§ **ASSIGNED TASK**
Search the listing for "encrypting" and copy every line where it appears.
%%
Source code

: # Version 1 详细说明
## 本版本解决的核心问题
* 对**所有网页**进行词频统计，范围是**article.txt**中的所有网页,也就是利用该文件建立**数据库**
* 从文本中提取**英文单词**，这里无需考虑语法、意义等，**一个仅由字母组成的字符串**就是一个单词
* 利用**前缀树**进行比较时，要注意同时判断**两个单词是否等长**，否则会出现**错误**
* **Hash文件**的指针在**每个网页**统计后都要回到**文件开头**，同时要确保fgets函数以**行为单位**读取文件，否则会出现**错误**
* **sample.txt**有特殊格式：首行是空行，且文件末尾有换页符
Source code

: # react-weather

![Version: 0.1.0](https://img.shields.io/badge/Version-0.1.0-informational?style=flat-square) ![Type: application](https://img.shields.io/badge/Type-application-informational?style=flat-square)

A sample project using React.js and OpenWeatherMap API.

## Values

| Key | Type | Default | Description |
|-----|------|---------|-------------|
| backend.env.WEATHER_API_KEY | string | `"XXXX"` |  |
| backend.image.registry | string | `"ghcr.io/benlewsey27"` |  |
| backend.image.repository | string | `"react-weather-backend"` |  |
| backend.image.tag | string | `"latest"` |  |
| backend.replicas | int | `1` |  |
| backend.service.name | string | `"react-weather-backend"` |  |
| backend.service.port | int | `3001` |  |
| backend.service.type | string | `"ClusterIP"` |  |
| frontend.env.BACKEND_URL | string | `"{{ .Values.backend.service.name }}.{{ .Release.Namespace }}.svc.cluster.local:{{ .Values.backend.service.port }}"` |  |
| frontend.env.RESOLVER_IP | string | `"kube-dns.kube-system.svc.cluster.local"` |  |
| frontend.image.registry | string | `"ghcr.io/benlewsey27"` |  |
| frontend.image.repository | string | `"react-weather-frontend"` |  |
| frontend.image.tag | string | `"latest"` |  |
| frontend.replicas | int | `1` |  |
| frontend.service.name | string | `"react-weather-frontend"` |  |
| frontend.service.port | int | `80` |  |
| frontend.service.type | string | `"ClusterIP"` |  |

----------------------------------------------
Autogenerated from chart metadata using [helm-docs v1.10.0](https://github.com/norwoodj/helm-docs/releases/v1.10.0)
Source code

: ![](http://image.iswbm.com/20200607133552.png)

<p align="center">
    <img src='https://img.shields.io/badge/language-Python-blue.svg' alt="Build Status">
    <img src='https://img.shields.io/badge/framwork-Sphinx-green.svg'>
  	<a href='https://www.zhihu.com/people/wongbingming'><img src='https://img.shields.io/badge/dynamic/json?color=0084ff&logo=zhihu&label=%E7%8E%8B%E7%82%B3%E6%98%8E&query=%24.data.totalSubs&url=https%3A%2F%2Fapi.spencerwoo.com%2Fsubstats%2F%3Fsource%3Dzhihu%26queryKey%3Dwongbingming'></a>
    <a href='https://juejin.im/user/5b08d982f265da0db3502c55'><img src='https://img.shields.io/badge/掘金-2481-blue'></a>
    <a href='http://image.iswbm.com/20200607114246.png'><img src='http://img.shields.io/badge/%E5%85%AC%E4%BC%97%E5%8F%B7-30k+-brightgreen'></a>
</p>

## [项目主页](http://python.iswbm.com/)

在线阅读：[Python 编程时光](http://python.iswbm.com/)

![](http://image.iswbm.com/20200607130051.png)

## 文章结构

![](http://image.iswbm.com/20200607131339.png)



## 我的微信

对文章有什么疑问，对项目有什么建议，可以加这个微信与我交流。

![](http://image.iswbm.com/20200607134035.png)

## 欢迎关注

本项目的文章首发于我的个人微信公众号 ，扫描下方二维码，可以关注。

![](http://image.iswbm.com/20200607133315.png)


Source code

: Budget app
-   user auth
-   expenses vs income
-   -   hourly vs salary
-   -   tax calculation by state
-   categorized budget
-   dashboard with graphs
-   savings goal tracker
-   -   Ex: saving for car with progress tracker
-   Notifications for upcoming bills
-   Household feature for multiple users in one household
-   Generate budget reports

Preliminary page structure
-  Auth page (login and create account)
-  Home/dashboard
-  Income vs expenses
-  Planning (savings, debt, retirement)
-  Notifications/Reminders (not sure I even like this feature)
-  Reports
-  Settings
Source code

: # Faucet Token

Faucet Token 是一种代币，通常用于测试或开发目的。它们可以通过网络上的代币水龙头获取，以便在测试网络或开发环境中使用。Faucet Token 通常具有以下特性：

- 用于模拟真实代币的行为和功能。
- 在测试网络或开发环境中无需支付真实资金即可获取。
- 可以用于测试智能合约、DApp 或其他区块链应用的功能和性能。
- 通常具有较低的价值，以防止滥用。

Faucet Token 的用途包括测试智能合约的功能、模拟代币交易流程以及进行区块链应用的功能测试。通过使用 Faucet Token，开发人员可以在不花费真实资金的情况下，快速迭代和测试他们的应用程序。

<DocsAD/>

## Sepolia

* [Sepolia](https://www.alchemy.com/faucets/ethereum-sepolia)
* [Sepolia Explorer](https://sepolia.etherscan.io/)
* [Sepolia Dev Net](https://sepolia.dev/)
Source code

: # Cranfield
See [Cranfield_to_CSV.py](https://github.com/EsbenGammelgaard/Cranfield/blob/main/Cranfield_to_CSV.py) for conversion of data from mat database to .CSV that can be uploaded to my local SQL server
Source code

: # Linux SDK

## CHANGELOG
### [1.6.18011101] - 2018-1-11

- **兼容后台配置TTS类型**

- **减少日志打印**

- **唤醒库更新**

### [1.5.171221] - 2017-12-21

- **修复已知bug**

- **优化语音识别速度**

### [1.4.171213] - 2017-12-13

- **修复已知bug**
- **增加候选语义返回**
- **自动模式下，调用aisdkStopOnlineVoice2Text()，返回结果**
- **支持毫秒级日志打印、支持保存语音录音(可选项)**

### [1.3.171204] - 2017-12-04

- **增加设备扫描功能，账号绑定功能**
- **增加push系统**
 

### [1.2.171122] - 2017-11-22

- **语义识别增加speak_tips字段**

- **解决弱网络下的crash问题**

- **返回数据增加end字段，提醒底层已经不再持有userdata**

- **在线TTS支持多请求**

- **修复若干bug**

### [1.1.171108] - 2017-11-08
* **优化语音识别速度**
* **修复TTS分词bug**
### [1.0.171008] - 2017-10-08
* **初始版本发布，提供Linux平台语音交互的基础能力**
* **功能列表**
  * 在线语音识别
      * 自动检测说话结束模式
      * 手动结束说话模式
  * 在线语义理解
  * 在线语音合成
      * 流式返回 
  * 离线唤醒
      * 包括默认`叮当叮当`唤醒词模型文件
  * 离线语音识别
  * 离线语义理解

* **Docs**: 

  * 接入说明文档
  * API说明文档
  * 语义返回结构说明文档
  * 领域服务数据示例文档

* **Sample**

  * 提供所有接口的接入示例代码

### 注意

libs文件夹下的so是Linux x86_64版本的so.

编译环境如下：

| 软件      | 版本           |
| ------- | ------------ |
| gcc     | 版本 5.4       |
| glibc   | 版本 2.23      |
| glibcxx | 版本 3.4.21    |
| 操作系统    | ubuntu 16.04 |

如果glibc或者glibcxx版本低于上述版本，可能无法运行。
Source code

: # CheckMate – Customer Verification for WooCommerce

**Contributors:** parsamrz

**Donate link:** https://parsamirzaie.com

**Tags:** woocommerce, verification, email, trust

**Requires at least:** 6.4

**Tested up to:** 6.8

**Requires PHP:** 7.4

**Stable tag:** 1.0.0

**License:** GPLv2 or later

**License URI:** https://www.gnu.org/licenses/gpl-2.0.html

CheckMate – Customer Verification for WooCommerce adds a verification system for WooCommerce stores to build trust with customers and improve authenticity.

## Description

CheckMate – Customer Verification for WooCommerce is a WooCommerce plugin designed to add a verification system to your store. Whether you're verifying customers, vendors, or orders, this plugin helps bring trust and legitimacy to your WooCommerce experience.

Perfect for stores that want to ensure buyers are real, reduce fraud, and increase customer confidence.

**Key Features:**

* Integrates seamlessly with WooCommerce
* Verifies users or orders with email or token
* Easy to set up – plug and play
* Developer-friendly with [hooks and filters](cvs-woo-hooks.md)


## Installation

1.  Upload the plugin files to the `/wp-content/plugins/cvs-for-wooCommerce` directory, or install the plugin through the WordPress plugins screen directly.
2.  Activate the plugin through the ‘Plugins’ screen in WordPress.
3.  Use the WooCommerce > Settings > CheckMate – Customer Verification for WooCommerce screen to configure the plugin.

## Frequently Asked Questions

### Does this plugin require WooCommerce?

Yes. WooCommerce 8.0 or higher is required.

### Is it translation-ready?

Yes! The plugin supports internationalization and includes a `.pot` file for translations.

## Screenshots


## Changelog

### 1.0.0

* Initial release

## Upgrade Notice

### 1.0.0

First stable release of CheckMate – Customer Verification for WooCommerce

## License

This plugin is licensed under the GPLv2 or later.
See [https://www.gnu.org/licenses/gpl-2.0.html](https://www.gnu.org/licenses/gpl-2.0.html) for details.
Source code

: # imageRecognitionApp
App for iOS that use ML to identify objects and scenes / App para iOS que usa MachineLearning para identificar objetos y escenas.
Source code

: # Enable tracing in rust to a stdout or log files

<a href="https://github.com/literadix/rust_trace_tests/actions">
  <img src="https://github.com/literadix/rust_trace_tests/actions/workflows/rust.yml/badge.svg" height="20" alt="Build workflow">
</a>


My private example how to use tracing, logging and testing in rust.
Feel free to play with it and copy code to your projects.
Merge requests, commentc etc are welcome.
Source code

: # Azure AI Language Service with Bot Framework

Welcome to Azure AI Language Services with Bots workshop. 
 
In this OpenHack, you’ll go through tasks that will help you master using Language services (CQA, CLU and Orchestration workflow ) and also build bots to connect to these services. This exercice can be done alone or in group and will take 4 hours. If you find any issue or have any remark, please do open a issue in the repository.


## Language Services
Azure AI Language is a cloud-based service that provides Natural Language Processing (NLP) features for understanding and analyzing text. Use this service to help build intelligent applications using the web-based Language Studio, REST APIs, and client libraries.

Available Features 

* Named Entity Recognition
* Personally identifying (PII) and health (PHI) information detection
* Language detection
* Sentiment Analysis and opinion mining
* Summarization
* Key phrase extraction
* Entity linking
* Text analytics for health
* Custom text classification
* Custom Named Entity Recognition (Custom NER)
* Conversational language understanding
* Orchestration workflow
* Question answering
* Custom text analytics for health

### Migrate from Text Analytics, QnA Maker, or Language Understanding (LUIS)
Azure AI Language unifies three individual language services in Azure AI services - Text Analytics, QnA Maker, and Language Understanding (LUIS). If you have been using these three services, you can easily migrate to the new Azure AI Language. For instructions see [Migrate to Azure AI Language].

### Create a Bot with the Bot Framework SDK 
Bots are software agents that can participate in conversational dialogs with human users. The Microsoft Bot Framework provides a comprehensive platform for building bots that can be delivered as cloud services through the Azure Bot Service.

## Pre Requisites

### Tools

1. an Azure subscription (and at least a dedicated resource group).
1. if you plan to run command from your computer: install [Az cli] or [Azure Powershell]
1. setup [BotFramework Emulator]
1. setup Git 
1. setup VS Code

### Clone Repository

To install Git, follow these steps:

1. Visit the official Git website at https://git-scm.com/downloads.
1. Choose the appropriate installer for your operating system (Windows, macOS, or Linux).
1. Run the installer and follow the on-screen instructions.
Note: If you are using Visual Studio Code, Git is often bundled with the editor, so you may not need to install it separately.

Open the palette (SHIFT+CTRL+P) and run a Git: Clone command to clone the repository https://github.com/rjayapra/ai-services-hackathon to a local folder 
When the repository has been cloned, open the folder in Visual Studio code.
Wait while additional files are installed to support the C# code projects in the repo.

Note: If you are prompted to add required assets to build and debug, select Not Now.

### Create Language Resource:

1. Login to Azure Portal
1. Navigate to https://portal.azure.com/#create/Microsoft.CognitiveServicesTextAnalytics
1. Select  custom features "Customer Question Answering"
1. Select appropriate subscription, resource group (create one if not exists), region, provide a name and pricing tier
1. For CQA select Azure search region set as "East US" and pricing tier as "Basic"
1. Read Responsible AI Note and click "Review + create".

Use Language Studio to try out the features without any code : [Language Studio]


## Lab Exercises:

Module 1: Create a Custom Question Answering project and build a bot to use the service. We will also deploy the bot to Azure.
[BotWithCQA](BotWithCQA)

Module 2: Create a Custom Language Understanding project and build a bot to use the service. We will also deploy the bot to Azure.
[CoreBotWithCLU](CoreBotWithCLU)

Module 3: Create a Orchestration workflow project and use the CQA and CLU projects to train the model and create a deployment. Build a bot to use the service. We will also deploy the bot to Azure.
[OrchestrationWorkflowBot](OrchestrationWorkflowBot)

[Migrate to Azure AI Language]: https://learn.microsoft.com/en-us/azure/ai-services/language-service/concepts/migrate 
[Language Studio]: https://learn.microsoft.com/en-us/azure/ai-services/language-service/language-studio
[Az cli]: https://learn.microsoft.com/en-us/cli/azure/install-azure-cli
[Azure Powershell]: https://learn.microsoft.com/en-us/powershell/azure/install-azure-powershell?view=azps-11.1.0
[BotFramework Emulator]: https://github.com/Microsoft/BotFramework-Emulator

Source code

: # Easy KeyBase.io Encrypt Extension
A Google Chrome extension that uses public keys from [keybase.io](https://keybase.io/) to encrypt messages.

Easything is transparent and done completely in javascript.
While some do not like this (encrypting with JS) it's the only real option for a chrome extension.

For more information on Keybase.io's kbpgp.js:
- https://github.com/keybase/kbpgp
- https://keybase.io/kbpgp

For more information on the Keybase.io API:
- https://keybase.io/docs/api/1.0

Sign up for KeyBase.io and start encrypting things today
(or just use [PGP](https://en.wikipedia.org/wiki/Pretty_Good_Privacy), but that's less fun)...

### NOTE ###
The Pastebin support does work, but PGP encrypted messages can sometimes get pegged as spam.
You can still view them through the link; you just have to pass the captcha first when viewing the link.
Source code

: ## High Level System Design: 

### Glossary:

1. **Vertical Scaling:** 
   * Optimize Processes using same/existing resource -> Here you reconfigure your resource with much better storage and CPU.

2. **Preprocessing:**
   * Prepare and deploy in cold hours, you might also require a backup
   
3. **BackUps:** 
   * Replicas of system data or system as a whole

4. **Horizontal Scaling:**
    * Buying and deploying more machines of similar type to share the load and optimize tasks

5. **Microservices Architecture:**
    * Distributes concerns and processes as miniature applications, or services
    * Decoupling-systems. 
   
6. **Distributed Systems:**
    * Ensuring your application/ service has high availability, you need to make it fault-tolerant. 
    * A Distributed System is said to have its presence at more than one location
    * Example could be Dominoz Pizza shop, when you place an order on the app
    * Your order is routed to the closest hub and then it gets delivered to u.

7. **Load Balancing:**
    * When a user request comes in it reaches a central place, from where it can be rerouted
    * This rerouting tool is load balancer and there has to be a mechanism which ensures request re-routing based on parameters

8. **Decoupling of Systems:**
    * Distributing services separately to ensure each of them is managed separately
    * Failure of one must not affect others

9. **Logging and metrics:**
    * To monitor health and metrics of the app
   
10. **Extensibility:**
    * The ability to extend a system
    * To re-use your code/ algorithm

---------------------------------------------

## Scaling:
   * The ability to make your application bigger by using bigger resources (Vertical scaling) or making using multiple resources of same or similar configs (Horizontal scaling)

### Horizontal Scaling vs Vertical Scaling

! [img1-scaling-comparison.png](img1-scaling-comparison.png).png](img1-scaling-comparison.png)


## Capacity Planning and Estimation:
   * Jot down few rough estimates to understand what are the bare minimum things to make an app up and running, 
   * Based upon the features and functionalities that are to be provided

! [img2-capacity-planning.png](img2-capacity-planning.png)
%%
§ **SOLUTION**
While some do not like this (encrypting with JS) it's the only real option for a chrome extension.
Sign up for KeyBase.io and start encrypting things today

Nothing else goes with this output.